TASK DIRECTIONS: State, as one number, how many lines in these records hold "alignments".

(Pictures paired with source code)
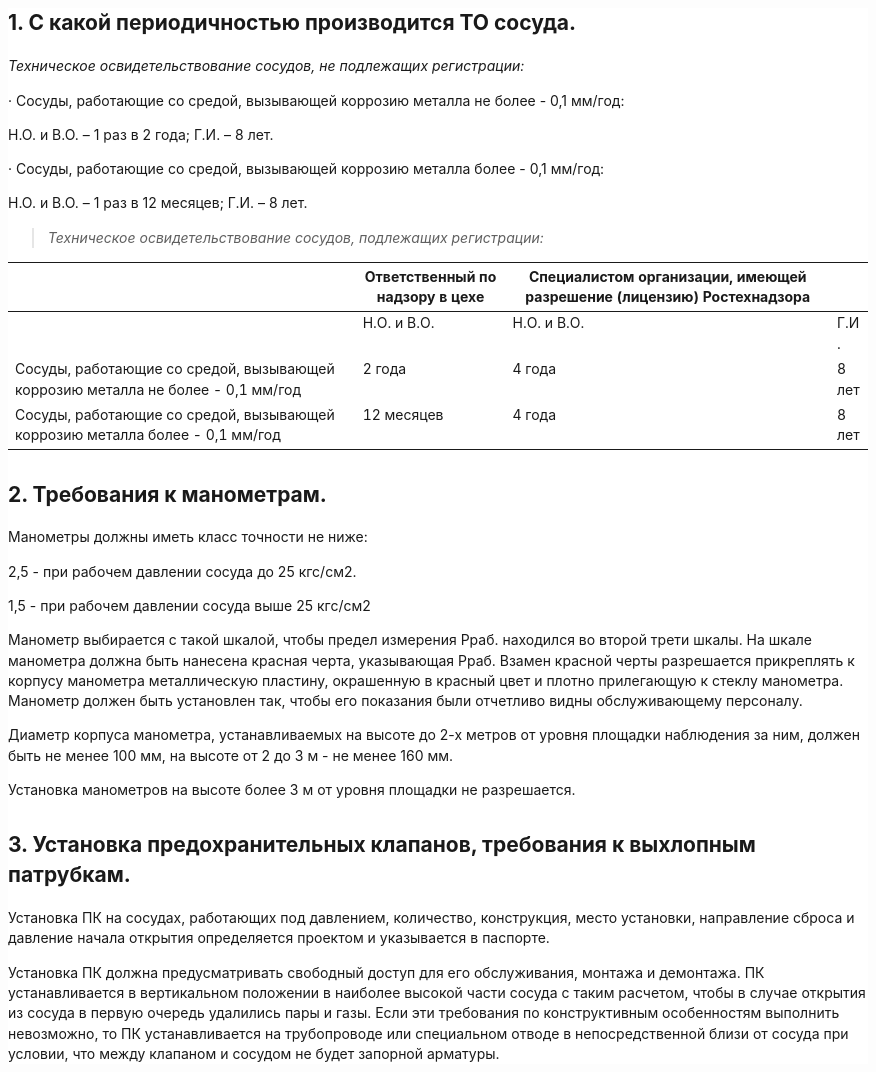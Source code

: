 ## 1. **С какой периодичностью производится ТО сосуда.**

*Техническое освидетельствование сосудов, не подлежащих регистрации:*

·    Сосуды, работающие со средой, вызывающей коррозию металла не более - 0,1 мм/год:

Н.О. и В.О. – 1 раз в 2 года; Г.И. – 8 лет.

·    Сосуды, работающие со средой, вызывающей коррозию металла более - 0,1 мм/год:

Н.О. и В.О. – 1 раз в 12 месяцев; Г.И. – 8 лет.

 

> *Техническое освидетельствование сосудов, подлежащих регистрации:*

|                                                              | Ответственный  по надзору в цехе | Специалистом  организации, имеющей разрешение (лицензию) Ростехнадзора |       |
| ------------------------------------------------------------ | -------------------------------- | ------------------------------------------------------------ | ----- |
|                                                              | Н.О. и  В.О.                     | Н.О. и В.О.                                                  | Г.И.  |
| Сосуды,  работающие со средой, вызывающей коррозию металла не более - 0,1 мм/год | 2  года                          | 4 года                                                       | 8 лет |
| Сосуды,  работающие со средой, вызывающей коррозию металла более - 0,1 мм/год | 12 месяцев                       | 4 года                                                       | 8 лет |



## 2. **Требования к манометрам.**

Манометры должны иметь класс точности не ниже:

2,5 - при рабочем давлении сосуда до 25 кгс/см2. 

1,5 - при рабочем давлении сосуда выше 25 кгс/см2                 

Манометр выбирается с такой шкалой, чтобы предел измерения Рраб. находился во второй трети шкалы. На шкале манометра должна быть нанесена красная черта, указывающая Рраб. Взамен красной черты разрешается прикреплять к корпусу манометра металлическую пластину, окрашенную в красный цвет и плотно прилегающую к стеклу манометра. Манометр должен быть установлен так, чтобы его показания были отчетливо видны обслуживающему персоналу.

Диаметр корпуса манометра, устанавливаемых на высоте до 2-х метров от уровня площадки наблюдения за ним, должен быть не менее 100 мм, на высоте от 2 до 3 м - не менее 160 мм.

Установка манометров на высоте более З м от уровня площадки не разрешается.



## 3. **Установка предохранительных клапанов, требования к выхлопным патрубкам.**

Установка ПК на сосудах, работающих под давлением, количество, конструкция, место установки, направление сброса и давление начала открытия определяется проектом и указывается в паспорте.

Установка ПК должна предусматривать свободный доступ для его обслуживания, монтажа и демонтажа. ПК устанавливается в вертикальном положении в наиболее высокой части сосуда с таким расчетом, чтобы в случае открытия из сосуда в первую очередь удалились пары и газы. Если эти требования по конструктивным особенностям выполнить невозможно, то ПК устанавливается на трубопроводе или специальном отводе в непосредственной близи от сосуда при условии, что между клапаном и сосудом не будет запорной арматуры.
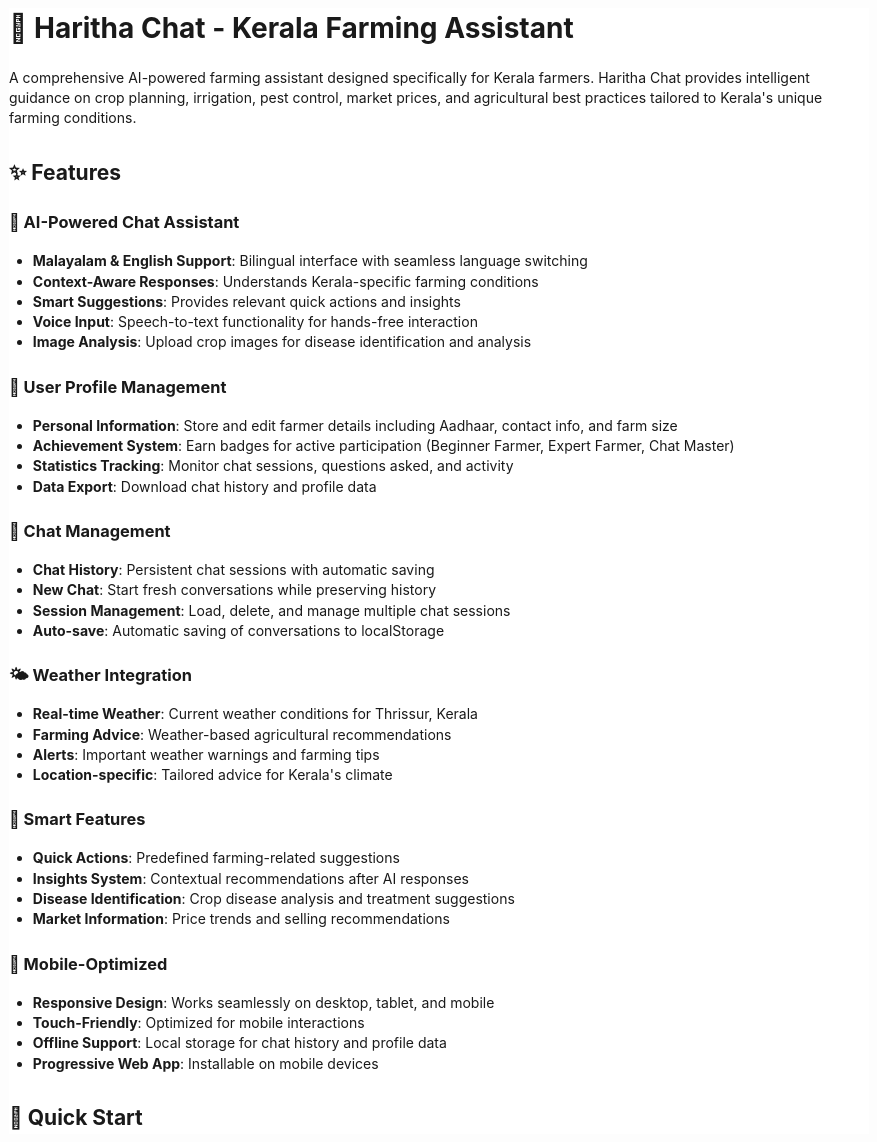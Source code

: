 # 🌾 Haritha Chat - Kerala Farming Assistant

A comprehensive AI-powered farming assistant designed specifically for Kerala farmers. Haritha Chat provides intelligent guidance on crop planning, irrigation, pest control, market prices, and agricultural best practices tailored to Kerala's unique farming conditions.

## ✨ Features

### 🤖 AI-Powered Chat Assistant
- **Malayalam & English Support**: Bilingual interface with seamless language switching
- **Context-Aware Responses**: Understands Kerala-specific farming conditions
- **Smart Suggestions**: Provides relevant quick actions and insights
- **Voice Input**: Speech-to-text functionality for hands-free interaction
- **Image Analysis**: Upload crop images for disease identification and analysis

### 👤 User Profile Management
- **Personal Information**: Store and edit farmer details including Aadhaar, contact info, and farm size
- **Achievement System**: Earn badges for active participation (Beginner Farmer, Expert Farmer, Chat Master)
- **Statistics Tracking**: Monitor chat sessions, questions asked, and activity
- **Data Export**: Download chat history and profile data

### 💬 Chat Management
- **Chat History**: Persistent chat sessions with automatic saving
- **New Chat**: Start fresh conversations while preserving history
- **Session Management**: Load, delete, and manage multiple chat sessions
- **Auto-save**: Automatic saving of conversations to localStorage

### 🌤️ Weather Integration
- **Real-time Weather**: Current weather conditions for Thrissur, Kerala
- **Farming Advice**: Weather-based agricultural recommendations
- **Alerts**: Important weather warnings and farming tips
- **Location-specific**: Tailored advice for Kerala's climate

### 🎯 Smart Features
- **Quick Actions**: Predefined farming-related suggestions
- **Insights System**: Contextual recommendations after AI responses
- **Disease Identification**: Crop disease analysis and treatment suggestions
- **Market Information**: Price trends and selling recommendations

### 📱 Mobile-Optimized
- **Responsive Design**: Works seamlessly on desktop, tablet, and mobile
- **Touch-Friendly**: Optimized for mobile interactions
- **Offline Support**: Local storage for chat history and profile data
- **Progressive Web App**: Installable on mobile devices

## 🚀 Quick Start

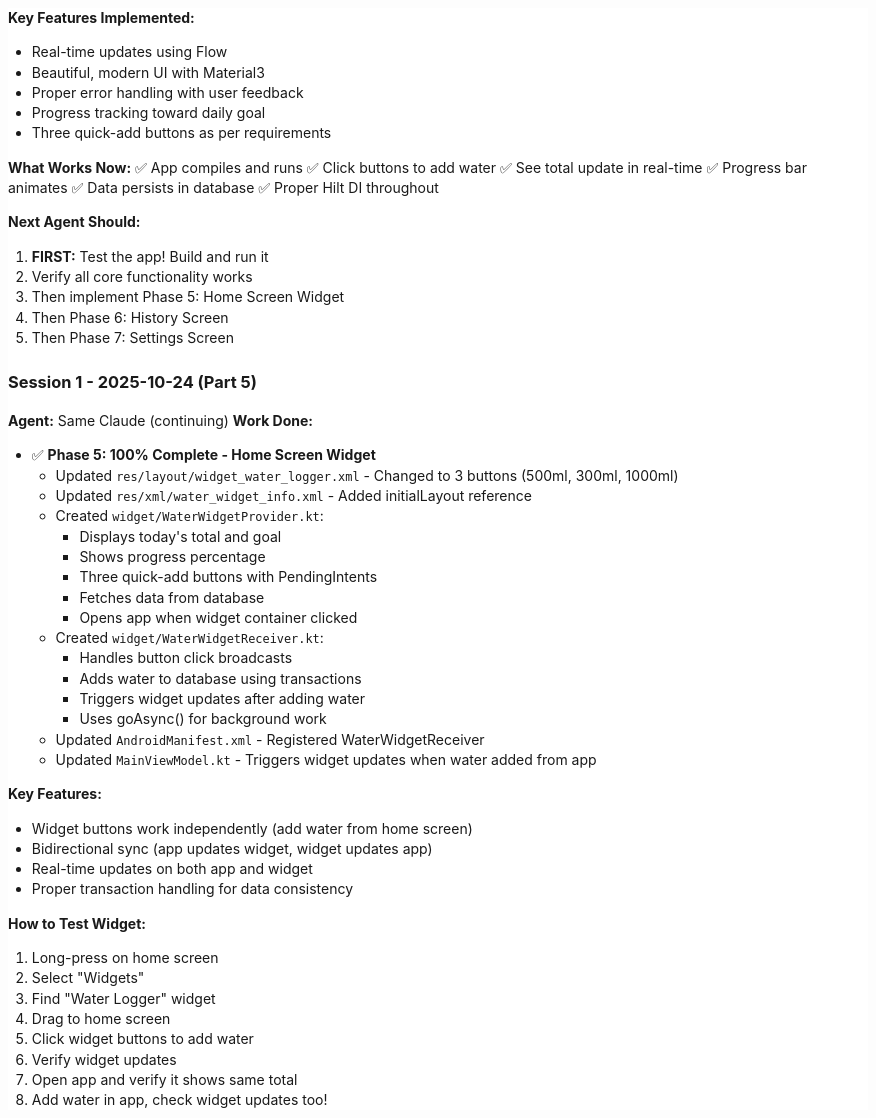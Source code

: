 **Key Features Implemented:**
- Real-time updates using Flow
- Beautiful, modern UI with Material3
- Proper error handling with user feedback
- Progress tracking toward daily goal
- Three quick-add buttons as per requirements

**What Works Now:**
✅ App compiles and runs
✅ Click buttons to add water
✅ See total update in real-time
✅ Progress bar animates
✅ Data persists in database
✅ Proper Hilt DI throughout

**Next Agent Should:**
1. **FIRST:** Test the app! Build and run it
2. Verify all core functionality works
3. Then implement Phase 5: Home Screen Widget
4. Then Phase 6: History Screen
5. Then Phase 7: Settings Screen

### Session 1 - 2025-10-24 (Part 5)
**Agent:** Same Claude (continuing)
**Work Done:**
- ✅ **Phase 5: 100% Complete - Home Screen Widget**
  - Updated `res/layout/widget_water_logger.xml` - Changed to 3 buttons (500ml, 300ml, 1000ml)
  - Updated `res/xml/water_widget_info.xml` - Added initialLayout reference
  - Created `widget/WaterWidgetProvider.kt`:
    - Displays today's total and goal
    - Shows progress percentage
    - Three quick-add buttons with PendingIntents
    - Fetches data from database
    - Opens app when widget container clicked
  - Created `widget/WaterWidgetReceiver.kt`:
    - Handles button click broadcasts
    - Adds water to database using transactions
    - Triggers widget updates after adding water
    - Uses goAsync() for background work
  - Updated `AndroidManifest.xml` - Registered WaterWidgetReceiver
  - Updated `MainViewModel.kt` - Triggers widget updates when water added from app

**Key Features:**
- Widget buttons work independently (add water from home screen)
- Bidirectional sync (app updates widget, widget updates app)
- Real-time updates on both app and widget
- Proper transaction handling for data consistency

**How to Test Widget:**
1. Long-press on home screen
2. Select "Widgets"
3. Find "Water Logger" widget
4. Drag to home screen
5. Click widget buttons to add water
6. Verify widget updates
7. Open app and verify it shows same total
8. Add water in app, check widget updates too!
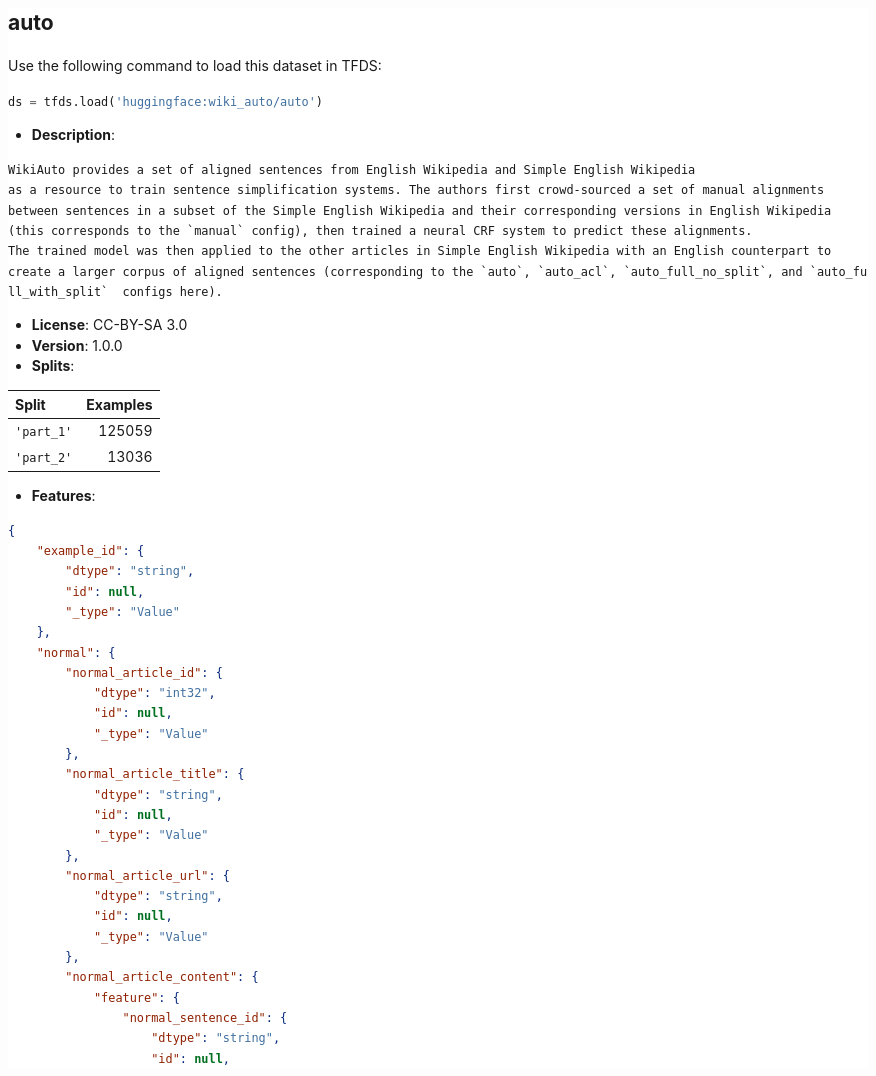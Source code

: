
 ```json
```



## auto


Use the following command to load this dataset in TFDS:

```python
ds = tfds.load('huggingface:wiki_auto/auto')
```

*   **Description**:

```
WikiAuto provides a set of aligned sentences from English Wikipedia and Simple English Wikipedia
as a resource to train sentence simplification systems. The authors first crowd-sourced a set of manual alignments
between sentences in a subset of the Simple English Wikipedia and their corresponding versions in English Wikipedia
(this corresponds to the `manual` config), then trained a neural CRF system to predict these alignments.
The trained model was then applied to the other articles in Simple English Wikipedia with an English counterpart to
create a larger corpus of aligned sentences (corresponding to the `auto`, `auto_acl`, `auto_full_no_split`, and `auto_full_with_split`  configs here).
```

*   **License**: CC-BY-SA 3.0
*   **Version**: 1.0.0
*   **Splits**:

Split  | Examples
:----- | -------:
`'part_1'` | 125059
`'part_2'` | 13036

*   **Features**:

```json
{
    "example_id": {
        "dtype": "string",
        "id": null,
        "_type": "Value"
    },
    "normal": {
        "normal_article_id": {
            "dtype": "int32",
            "id": null,
            "_type": "Value"
        },
        "normal_article_title": {
            "dtype": "string",
            "id": null,
            "_type": "Value"
        },
        "normal_article_url": {
            "dtype": "string",
            "id": null,
            "_type": "Value"
        },
        "normal_article_content": {
            "feature": {
                "normal_sentence_id": {
                    "dtype": "string",
                    "id": null,
```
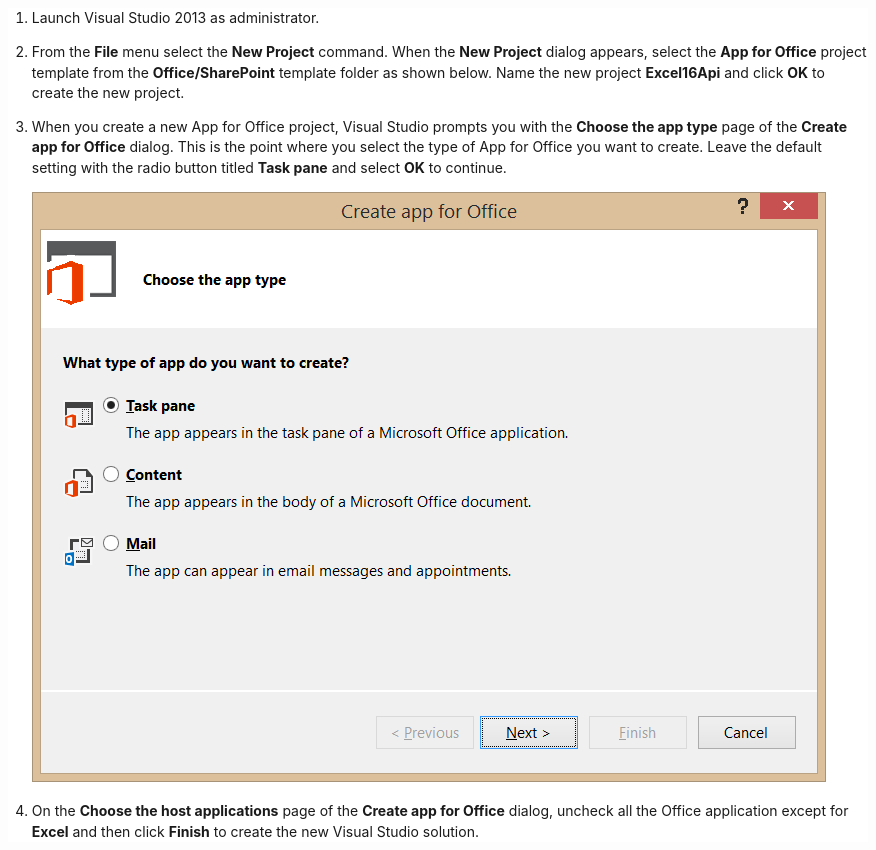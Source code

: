 1. Launch Visual Studio 2013 as administrator.
1. From the **File** menu select the **New Project** command. When the **New Project** dialog appears, select the **App for Office** project template from the **Office/SharePoint** template folder as shown below. Name the new project **Excel16Api** and click **OK** to create the new project.

1. When you create a new App for Office project, Visual Studio prompts you with the **Choose the app type** page of the **Create app for Office** dialog. This is the point where you select the type of App for Office you want to create. Leave the default setting with the radio button titled **Task pane** and select **OK** to continue.

	![](Images/Fig02.png)

1. On the **Choose the host applications** page of the **Create app for Office** dialog, uncheck all the Office application except for **Excel** and then click **Finish** to create the new Visual Studio solution.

SOLUTION TO THIS PROBLEM: 2